EXERCISE OBJECTIVE -
Set every record down verbatim and omit the pictures.

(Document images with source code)
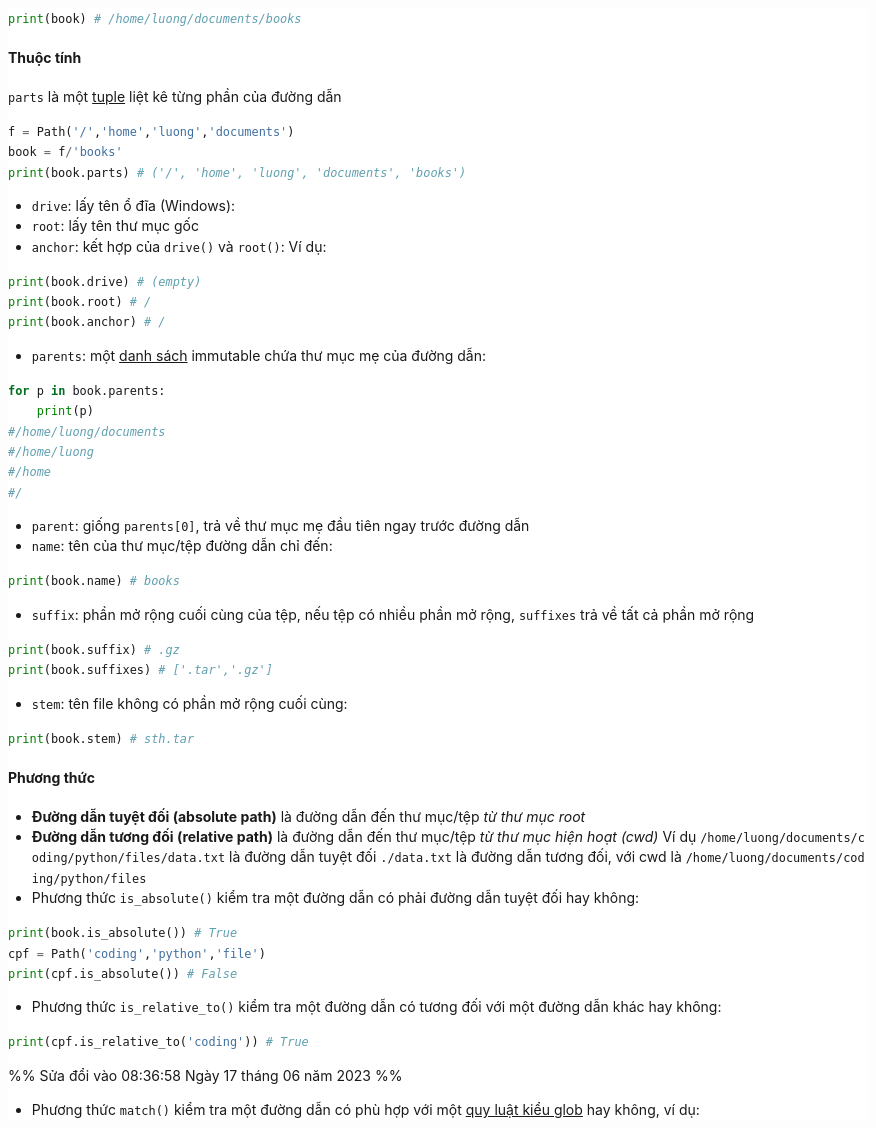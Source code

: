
 ```python
print(book) # /home/luong/documents/books
```
#### Thuộc tính
`parts` là một [tuple](../language/5_Mutable_Immutable.md#3.%20Kiểu%20dữ%20liệu%20tuple) liệt kê từng phần của đường dẫn
```python
f = Path('/','home','luong','documents')
book = f/'books'
print(book.parts) # ('/', 'home', 'luong', 'documents', 'books')
```
- `drive`: lấy tên ổ đĩa (Windows):
- `root`: lấy tên thư mục gốc
- `anchor`: kết hợp của `drive()` và `root()`:
Ví dụ:
```python
print(book.drive) # (empty)
print(book.root) # /
print(book.anchor) # /
```
- `parents`: một [danh sách](../language/4_Lists.md) immutable chứa thư mục mẹ của đường dẫn:
```python
for p in book.parents:
	print(p)
#/home/luong/documents
#/home/luong
#/home
#/
```
- `parent`: giống `parents[0]`, trả về thư mục mẹ đầu tiên ngay trước đường dẫn
- `name`: tên của thư mục/tệp đường dẫn chỉ đến:
```python
print(book.name) # books
```
- `suffix`: phần mở rộng cuối cùng của tệp, nếu tệp có nhiều phần mở rộng, `suffixes` trả về tất cả phần mở rộng 
```python
print(book.suffix) # .gz
print(book.suffixes) # ['.tar','.gz']
```
- `stem`: tên file không có phần mở rộng cuối cùng:
```python
print(book.stem) # sth.tar
```
#### Phương thức
- **Đường dẫn tuyệt đối (absolute path)** là đường dẫn đến thư mục/tệp _từ thư mục root_
- **Đường dẫn tương đối (relative path)** là đường dẫn đến thư mục/tệp _từ thư mục hiện hoạt (cwd)_
Ví dụ 
`/home/luong/documents/coding/python/files/data.txt` là đường dẫn tuyệt đối
`./data.txt` là đường dẫn tương đối, với cwd là `/home/luong/documents/coding/python/files`
- Phương thức `is_absolute()` kiểm tra một đường dẫn có phải đường dẫn tuyệt đối hay không:
```python
print(book.is_absolute()) # True
cpf = Path('coding','python','file')
print(cpf.is_absolute()) # False
```
- Phương thức `is_relative_to()` kiểm tra một đường dẫn có tương đối với một đường dẫn khác hay không:
```python
print(cpf.is_relative_to('coding')) # True
```
%% Sửa đổi vào 08:36:58 Ngày 17 tháng 06 năm 2023 %%
- Phương thức `match()` kiểm tra một đường dẫn có phù hợp với một [quy luật kiểu glob](https://en.wikipedia.org/wiki/Glob_(programming)) hay không, ví dụ:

RESPONSE TO THIS EXERCISE -
Source code

:
 ```python
print(book) # /home/luong/documents/books
```
#### Thuộc tính
`parts` là một [tuple](../language/5_Mutable_Immutable.md#3.%20Kiểu%20dữ%20liệu%20tuple) liệt kê từng phần của đường dẫn
```python
f = Path('/','home','luong','documents')
book = f/'books'
print(book.parts) # ('/', 'home', 'luong', 'documents', 'books')
```
- `drive`: lấy tên ổ đĩa (Windows):
- `root`: lấy tên thư mục gốc
- `anchor`: kết hợp của `drive()` và `root()`:
Ví dụ:
```python
print(book.drive) # (empty)
print(book.root) # /
print(book.anchor) # /
```
- `parents`: một [danh sách](../language/4_Lists.md) immutable chứa thư mục mẹ của đường dẫn:
```python
for p in book.parents:
	print(p)
#/home/luong/documents
#/home/luong
#/home
#/
```
- `parent`: giống `parents[0]`, trả về thư mục mẹ đầu tiên ngay trước đường dẫn
- `name`: tên của thư mục/tệp đường dẫn chỉ đến:
```python
print(book.name) # books
```
- `suffix`: phần mở rộng cuối cùng của tệp, nếu tệp có nhiều phần mở rộng, `suffixes` trả về tất cả phần mở rộng 
```python
print(book.suffix) # .gz
print(book.suffixes) # ['.tar','.gz']
```
- `stem`: tên file không có phần mở rộng cuối cùng:
```python
print(book.stem) # sth.tar
```
#### Phương thức
- **Đường dẫn tuyệt đối (absolute path)** là đường dẫn đến thư mục/tệp _từ thư mục root_
- **Đường dẫn tương đối (relative path)** là đường dẫn đến thư mục/tệp _từ thư mục hiện hoạt (cwd)_
Ví dụ 
`/home/luong/documents/coding/python/files/data.txt` là đường dẫn tuyệt đối
`./data.txt` là đường dẫn tương đối, với cwd là `/home/luong/documents/coding/python/files`
- Phương thức `is_absolute()` kiểm tra một đường dẫn có phải đường dẫn tuyệt đối hay không:
```python
print(book.is_absolute()) # True
cpf = Path('coding','python','file')
print(cpf.is_absolute()) # False
```
- Phương thức `is_relative_to()` kiểm tra một đường dẫn có tương đối với một đường dẫn khác hay không:
```python
print(cpf.is_relative_to('coding')) # True
```
%% Sửa đổi vào 08:36:58 Ngày 17 tháng 06 năm 2023 %%
- Phương thức `match()` kiểm tra một đường dẫn có phù hợp với một [quy luật kiểu glob](https://en.wikipedia.org/wiki/Glob_(programming)) hay không, ví dụ:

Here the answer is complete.